Brief:
Find the line containing "will destroy all" in the entries below. Restate it and each line after it, word for word, up to and including the line containing "the multitude of".

(Beginning of Available data)

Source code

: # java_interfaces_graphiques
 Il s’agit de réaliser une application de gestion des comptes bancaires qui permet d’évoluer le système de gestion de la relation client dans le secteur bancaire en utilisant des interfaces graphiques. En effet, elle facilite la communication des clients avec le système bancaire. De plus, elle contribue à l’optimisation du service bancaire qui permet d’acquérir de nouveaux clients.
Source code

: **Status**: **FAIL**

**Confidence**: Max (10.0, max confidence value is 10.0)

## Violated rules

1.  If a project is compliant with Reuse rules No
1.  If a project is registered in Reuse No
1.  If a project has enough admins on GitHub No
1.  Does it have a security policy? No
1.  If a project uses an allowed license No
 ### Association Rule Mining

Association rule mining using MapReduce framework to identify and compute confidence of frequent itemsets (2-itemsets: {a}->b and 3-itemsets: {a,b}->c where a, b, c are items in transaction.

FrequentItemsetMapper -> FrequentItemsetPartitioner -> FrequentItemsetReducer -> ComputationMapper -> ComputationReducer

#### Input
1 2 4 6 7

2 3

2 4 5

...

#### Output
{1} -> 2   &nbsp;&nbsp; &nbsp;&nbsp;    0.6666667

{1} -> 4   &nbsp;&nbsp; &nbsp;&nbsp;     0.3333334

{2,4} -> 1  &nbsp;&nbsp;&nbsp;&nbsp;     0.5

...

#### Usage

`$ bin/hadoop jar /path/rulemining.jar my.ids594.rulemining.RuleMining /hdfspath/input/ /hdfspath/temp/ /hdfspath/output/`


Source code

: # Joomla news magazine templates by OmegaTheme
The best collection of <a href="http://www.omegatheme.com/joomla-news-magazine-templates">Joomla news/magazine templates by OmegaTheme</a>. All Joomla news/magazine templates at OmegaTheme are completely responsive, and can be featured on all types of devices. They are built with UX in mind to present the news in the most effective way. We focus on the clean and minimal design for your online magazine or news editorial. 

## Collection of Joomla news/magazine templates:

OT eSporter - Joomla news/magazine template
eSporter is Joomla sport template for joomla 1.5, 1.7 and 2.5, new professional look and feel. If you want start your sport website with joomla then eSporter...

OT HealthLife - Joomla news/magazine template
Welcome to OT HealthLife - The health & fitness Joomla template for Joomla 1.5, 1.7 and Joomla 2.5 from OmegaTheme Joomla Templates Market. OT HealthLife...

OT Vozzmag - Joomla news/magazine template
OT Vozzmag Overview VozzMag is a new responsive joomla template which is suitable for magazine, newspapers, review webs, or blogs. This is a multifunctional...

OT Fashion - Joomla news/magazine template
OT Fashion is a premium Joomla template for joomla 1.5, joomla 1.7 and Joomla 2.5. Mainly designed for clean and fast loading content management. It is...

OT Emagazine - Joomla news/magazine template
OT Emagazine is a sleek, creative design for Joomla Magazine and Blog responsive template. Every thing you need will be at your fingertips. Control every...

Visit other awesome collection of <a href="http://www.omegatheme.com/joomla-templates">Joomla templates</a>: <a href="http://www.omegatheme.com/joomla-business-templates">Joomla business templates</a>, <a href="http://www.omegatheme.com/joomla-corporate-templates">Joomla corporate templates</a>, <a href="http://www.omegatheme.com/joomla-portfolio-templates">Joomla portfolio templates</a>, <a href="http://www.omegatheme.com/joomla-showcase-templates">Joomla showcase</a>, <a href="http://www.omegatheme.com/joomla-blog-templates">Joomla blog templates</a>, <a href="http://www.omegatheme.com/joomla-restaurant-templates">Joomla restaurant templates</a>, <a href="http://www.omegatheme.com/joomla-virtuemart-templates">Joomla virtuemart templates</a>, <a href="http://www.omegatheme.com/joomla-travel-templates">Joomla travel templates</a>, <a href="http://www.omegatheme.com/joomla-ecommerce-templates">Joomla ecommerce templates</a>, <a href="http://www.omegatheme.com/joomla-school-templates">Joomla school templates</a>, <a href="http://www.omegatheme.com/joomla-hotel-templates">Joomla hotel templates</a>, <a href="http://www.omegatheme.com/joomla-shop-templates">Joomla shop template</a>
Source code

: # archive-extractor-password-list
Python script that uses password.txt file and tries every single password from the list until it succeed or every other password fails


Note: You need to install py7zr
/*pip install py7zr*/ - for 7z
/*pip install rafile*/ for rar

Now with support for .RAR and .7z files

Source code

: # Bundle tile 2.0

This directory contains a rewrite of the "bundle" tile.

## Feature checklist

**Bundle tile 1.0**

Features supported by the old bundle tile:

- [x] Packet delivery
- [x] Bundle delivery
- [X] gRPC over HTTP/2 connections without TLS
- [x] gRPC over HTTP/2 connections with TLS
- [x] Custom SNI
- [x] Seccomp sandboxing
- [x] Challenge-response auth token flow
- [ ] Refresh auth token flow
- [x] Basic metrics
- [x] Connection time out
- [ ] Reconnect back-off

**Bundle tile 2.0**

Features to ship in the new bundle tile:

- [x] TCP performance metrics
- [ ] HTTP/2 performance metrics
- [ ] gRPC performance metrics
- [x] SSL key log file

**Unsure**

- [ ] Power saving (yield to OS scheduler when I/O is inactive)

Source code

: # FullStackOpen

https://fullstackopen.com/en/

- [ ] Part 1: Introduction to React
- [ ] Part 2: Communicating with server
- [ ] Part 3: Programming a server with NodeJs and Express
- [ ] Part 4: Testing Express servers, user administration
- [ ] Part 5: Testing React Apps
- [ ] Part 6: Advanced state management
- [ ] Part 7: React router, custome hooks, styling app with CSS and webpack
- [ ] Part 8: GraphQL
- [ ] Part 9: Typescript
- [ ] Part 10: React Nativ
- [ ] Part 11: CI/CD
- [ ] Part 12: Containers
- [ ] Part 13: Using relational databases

(End of Available data)
(Beginning of Available data)

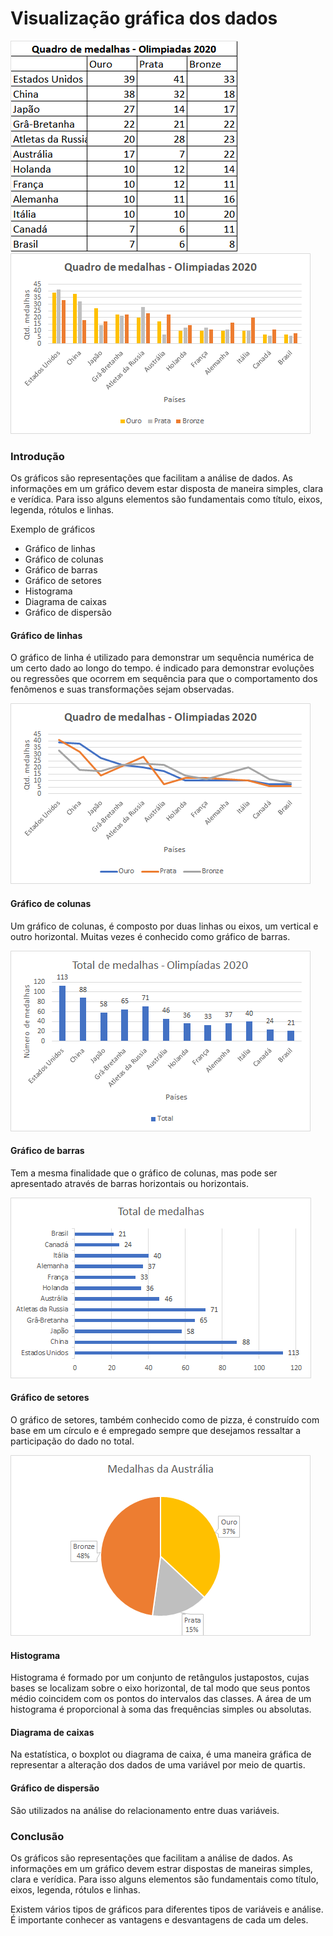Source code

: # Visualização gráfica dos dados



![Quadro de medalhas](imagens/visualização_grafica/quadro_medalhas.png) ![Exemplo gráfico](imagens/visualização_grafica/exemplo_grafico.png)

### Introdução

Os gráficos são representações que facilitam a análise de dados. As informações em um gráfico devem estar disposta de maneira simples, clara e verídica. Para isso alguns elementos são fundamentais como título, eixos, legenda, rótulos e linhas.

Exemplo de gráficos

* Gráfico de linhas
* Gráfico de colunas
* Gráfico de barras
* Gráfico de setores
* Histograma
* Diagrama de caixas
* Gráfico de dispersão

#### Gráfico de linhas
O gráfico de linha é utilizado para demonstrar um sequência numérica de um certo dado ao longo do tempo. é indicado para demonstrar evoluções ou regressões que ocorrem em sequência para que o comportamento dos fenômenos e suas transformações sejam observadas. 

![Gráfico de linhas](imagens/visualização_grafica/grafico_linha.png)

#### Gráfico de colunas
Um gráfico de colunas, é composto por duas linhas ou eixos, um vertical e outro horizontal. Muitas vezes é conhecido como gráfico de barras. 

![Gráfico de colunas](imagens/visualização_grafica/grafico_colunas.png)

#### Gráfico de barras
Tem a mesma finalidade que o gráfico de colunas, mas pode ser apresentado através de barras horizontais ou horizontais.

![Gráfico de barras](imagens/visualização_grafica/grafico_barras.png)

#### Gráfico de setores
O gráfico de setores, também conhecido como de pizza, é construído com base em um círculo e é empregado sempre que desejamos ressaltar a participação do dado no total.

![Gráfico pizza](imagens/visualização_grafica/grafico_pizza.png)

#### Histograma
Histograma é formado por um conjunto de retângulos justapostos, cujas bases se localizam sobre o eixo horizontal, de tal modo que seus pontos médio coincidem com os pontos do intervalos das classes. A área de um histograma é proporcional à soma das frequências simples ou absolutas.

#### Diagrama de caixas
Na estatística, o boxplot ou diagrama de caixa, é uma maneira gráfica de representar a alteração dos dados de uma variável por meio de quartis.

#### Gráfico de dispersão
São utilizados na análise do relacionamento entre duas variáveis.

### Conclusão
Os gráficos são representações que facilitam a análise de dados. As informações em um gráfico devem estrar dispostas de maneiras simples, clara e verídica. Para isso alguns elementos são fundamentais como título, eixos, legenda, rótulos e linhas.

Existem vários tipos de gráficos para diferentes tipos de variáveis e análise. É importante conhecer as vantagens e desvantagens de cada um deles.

(End of Available data)
(Beginning of Available data)

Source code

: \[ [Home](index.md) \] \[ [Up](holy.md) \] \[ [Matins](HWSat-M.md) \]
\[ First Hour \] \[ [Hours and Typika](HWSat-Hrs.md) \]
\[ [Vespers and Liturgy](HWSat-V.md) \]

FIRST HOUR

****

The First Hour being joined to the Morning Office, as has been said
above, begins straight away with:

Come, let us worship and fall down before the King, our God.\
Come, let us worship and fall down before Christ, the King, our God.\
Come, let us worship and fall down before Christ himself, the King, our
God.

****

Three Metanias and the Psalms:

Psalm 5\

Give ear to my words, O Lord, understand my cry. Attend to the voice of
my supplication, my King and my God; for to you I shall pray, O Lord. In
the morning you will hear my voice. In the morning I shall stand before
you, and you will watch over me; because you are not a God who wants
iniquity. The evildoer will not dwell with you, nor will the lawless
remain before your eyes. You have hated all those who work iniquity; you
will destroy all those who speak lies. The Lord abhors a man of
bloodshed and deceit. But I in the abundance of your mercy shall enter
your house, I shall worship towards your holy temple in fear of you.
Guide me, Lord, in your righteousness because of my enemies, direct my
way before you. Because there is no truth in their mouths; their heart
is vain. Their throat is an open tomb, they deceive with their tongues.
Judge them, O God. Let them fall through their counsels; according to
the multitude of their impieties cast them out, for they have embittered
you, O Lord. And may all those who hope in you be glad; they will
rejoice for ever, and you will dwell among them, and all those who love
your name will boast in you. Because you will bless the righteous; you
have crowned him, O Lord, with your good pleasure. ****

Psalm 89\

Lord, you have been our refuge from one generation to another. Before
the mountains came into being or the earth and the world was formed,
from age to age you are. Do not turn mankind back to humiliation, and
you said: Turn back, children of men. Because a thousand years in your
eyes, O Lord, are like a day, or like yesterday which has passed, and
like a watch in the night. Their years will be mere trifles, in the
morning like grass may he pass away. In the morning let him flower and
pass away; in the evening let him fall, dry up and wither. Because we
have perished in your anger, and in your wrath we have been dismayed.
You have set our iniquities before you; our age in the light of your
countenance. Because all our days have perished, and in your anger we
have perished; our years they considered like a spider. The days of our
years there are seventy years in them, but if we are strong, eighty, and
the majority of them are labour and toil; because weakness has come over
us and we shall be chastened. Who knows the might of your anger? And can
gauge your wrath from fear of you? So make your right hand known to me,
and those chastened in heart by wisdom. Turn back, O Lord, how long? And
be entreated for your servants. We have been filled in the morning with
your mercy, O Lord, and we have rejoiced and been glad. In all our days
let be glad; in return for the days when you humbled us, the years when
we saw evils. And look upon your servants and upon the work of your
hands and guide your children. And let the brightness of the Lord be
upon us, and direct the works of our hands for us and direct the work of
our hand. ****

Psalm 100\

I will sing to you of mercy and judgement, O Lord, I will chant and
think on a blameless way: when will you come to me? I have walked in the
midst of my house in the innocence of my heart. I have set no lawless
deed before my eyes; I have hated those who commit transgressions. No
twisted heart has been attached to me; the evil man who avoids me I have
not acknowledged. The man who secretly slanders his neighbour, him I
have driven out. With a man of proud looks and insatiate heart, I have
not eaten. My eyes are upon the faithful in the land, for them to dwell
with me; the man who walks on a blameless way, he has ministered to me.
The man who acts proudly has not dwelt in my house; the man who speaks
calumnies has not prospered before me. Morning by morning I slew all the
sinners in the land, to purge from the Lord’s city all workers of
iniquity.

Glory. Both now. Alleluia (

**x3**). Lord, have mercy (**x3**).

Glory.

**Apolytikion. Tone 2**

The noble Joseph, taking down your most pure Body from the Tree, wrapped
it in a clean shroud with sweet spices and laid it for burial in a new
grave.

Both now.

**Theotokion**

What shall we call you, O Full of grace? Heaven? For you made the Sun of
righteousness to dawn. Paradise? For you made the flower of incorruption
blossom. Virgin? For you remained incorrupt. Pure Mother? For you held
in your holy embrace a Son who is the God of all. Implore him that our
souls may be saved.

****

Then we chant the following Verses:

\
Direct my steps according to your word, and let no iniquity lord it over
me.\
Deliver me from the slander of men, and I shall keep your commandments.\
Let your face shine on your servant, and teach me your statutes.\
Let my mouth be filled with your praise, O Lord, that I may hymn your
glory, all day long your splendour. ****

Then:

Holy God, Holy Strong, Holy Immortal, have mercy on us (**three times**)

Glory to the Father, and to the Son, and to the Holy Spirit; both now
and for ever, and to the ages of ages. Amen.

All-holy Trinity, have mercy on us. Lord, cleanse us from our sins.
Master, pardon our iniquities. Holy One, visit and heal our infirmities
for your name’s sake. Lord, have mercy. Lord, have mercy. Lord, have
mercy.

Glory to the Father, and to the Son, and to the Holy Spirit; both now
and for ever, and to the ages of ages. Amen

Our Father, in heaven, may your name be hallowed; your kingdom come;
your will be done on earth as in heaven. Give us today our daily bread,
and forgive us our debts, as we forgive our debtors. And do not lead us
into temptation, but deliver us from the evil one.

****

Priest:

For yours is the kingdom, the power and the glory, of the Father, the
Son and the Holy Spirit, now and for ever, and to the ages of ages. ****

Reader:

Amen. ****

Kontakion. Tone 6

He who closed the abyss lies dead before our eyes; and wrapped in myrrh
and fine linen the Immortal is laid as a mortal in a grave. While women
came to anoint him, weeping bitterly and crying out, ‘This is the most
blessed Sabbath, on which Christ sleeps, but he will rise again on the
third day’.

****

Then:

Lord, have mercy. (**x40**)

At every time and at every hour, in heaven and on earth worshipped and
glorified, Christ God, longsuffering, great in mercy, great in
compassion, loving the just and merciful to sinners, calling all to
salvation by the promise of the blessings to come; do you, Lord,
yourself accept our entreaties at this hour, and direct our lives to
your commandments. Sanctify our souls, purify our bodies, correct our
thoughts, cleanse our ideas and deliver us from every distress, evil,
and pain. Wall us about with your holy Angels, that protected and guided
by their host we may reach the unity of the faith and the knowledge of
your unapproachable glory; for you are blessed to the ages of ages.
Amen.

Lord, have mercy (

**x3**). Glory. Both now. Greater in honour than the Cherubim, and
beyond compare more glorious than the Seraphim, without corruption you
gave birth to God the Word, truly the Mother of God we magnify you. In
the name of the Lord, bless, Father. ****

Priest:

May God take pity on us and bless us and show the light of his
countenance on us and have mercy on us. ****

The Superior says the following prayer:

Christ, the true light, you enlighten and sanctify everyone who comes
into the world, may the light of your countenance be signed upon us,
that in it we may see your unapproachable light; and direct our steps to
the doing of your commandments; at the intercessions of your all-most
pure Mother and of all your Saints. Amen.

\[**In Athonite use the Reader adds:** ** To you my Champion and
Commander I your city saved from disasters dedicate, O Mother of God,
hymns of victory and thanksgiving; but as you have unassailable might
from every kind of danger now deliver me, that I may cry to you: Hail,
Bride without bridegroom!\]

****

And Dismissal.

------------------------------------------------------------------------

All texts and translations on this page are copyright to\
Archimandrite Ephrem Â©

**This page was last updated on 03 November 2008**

(End of Available data)

Expected output:
will destroy all those who speak lies. The Lord abhors a man of
bloodshed and deceit. But I in the abundance of your mercy shall enter
your house, I shall worship towards your holy temple in fear of you.
Guide me, Lord, in your righteousness because of my enemies, direct my
way before you. Because there is no truth in their mouths; their heart
is vain. Their throat is an open tomb, they deceive with their tongues.
Judge them, O God. Let them fall through their counsels; according to
the multitude of their impieties cast them out, for they have embittered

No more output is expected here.